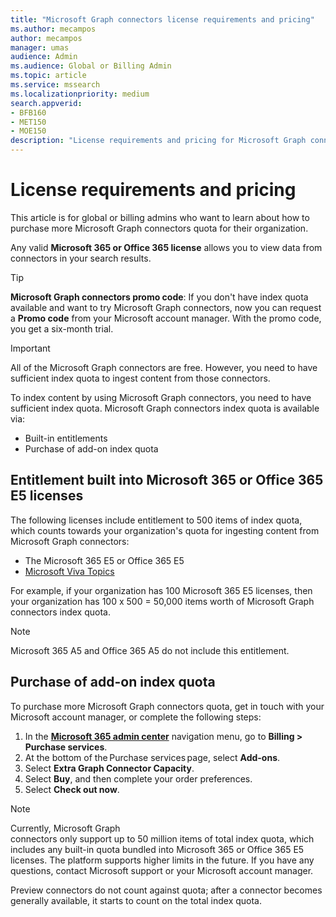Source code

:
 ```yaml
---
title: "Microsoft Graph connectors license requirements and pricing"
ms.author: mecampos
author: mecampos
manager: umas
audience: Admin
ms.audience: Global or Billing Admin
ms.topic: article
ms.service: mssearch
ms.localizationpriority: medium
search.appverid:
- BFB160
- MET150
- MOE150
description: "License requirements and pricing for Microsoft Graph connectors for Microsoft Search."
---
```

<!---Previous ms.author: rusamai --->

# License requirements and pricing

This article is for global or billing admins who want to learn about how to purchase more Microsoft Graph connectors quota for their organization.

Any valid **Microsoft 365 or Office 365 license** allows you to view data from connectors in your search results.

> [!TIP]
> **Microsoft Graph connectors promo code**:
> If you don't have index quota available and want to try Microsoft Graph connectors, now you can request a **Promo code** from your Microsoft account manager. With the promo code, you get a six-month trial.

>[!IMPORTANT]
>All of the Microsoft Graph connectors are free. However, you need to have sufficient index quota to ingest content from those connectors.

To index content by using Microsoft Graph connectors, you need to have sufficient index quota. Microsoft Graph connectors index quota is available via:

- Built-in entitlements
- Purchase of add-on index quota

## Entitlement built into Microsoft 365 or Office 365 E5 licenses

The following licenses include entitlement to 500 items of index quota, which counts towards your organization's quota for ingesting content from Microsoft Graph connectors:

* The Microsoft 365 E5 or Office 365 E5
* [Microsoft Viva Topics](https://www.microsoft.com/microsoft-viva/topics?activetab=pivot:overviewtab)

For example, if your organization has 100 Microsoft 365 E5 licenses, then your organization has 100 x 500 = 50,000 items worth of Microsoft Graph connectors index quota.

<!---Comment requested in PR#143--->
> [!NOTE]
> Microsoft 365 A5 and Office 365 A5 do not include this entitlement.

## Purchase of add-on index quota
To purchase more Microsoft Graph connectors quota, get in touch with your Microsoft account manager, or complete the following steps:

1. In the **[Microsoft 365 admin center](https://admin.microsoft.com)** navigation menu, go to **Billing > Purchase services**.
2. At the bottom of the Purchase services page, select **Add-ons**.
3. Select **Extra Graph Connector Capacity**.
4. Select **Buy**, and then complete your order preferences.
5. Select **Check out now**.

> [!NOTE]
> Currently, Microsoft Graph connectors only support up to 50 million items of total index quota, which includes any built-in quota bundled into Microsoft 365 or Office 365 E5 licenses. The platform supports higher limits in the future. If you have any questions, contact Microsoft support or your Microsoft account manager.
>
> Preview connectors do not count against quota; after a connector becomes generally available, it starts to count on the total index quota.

--*--

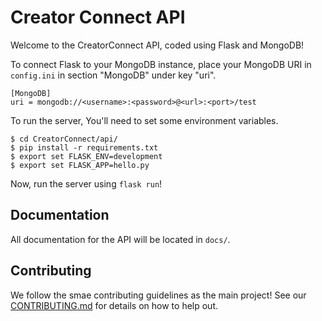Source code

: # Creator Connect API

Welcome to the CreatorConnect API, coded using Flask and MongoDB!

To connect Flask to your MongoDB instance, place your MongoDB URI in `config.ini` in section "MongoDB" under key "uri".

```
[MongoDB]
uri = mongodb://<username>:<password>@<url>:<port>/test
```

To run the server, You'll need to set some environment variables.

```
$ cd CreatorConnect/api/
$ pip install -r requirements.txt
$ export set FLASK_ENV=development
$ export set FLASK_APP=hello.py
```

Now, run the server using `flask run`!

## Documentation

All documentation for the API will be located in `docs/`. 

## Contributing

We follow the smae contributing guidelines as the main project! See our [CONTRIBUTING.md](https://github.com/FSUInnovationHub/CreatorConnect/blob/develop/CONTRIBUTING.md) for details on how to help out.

--*--

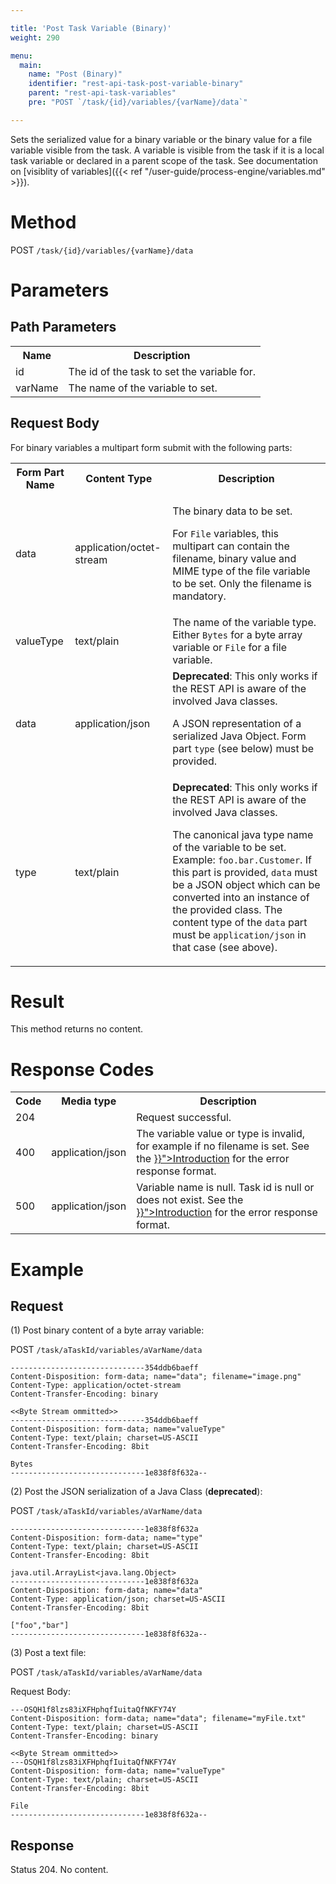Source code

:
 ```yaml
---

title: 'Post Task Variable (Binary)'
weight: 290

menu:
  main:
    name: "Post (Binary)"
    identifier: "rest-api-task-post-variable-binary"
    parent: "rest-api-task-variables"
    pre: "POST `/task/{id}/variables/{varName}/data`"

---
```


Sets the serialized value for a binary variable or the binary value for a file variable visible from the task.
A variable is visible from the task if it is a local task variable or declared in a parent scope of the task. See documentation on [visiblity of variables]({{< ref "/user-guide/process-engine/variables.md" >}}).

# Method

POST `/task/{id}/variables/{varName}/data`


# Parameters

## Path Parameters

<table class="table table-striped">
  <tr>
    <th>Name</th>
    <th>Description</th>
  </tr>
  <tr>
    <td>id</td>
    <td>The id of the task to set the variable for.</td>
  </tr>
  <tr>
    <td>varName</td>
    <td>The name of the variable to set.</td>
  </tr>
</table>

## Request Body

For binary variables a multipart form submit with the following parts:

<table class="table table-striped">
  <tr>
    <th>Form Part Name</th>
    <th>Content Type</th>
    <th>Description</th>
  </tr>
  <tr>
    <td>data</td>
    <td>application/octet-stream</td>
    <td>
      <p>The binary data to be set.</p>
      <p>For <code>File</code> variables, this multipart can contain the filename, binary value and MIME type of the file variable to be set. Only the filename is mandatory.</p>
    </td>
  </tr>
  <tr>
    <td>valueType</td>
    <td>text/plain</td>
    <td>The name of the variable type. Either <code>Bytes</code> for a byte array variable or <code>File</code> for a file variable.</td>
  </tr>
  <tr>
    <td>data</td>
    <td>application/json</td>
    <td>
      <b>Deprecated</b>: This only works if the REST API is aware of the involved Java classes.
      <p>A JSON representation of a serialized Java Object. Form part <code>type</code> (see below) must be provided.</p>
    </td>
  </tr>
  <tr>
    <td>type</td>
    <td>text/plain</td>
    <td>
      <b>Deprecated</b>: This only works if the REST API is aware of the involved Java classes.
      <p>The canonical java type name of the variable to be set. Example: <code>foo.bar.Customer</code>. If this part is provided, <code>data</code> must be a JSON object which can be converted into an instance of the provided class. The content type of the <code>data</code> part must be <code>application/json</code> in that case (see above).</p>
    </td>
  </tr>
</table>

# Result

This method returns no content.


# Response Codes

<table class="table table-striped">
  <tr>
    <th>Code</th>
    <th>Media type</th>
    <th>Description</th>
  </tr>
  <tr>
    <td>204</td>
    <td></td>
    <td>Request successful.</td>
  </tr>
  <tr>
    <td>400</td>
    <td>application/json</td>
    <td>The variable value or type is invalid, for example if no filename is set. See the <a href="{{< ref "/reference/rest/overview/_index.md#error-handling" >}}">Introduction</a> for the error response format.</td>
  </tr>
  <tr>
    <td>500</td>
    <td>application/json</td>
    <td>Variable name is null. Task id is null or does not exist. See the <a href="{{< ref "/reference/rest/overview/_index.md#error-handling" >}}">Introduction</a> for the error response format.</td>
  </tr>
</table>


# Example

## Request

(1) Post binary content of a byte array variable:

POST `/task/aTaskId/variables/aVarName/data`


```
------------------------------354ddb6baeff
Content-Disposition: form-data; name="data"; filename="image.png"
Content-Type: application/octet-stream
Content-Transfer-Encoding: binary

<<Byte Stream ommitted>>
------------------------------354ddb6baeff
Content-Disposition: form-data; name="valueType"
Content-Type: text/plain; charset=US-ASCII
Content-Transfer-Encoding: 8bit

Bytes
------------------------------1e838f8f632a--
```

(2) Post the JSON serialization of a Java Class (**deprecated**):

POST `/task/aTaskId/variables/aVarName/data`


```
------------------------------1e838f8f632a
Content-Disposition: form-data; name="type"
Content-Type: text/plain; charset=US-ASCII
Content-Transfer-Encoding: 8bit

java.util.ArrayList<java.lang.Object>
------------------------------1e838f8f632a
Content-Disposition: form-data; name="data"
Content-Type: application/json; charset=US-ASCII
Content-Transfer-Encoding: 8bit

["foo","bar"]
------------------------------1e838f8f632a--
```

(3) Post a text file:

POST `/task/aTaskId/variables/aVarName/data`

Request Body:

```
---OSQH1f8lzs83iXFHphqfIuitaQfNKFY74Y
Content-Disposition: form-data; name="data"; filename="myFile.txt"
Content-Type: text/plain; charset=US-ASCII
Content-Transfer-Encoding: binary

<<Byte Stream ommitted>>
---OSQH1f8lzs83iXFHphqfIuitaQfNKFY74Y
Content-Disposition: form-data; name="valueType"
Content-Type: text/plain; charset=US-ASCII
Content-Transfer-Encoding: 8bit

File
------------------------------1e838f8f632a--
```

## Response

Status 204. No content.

--*--

» **About this task**
Whenever a line in the material above holds the string "Disposition", copy that line in full.

» **Answer to this exercise**
Content-Disposition: form-data; name="data"; filename="image.png"
Content-Disposition: form-data; name="valueType"
Content-Disposition: form-data; name="type"
Content-Disposition: form-data; name="data"
Content-Disposition: form-data; name="data"; filename="myFile.txt"
Content-Disposition: form-data; name="valueType"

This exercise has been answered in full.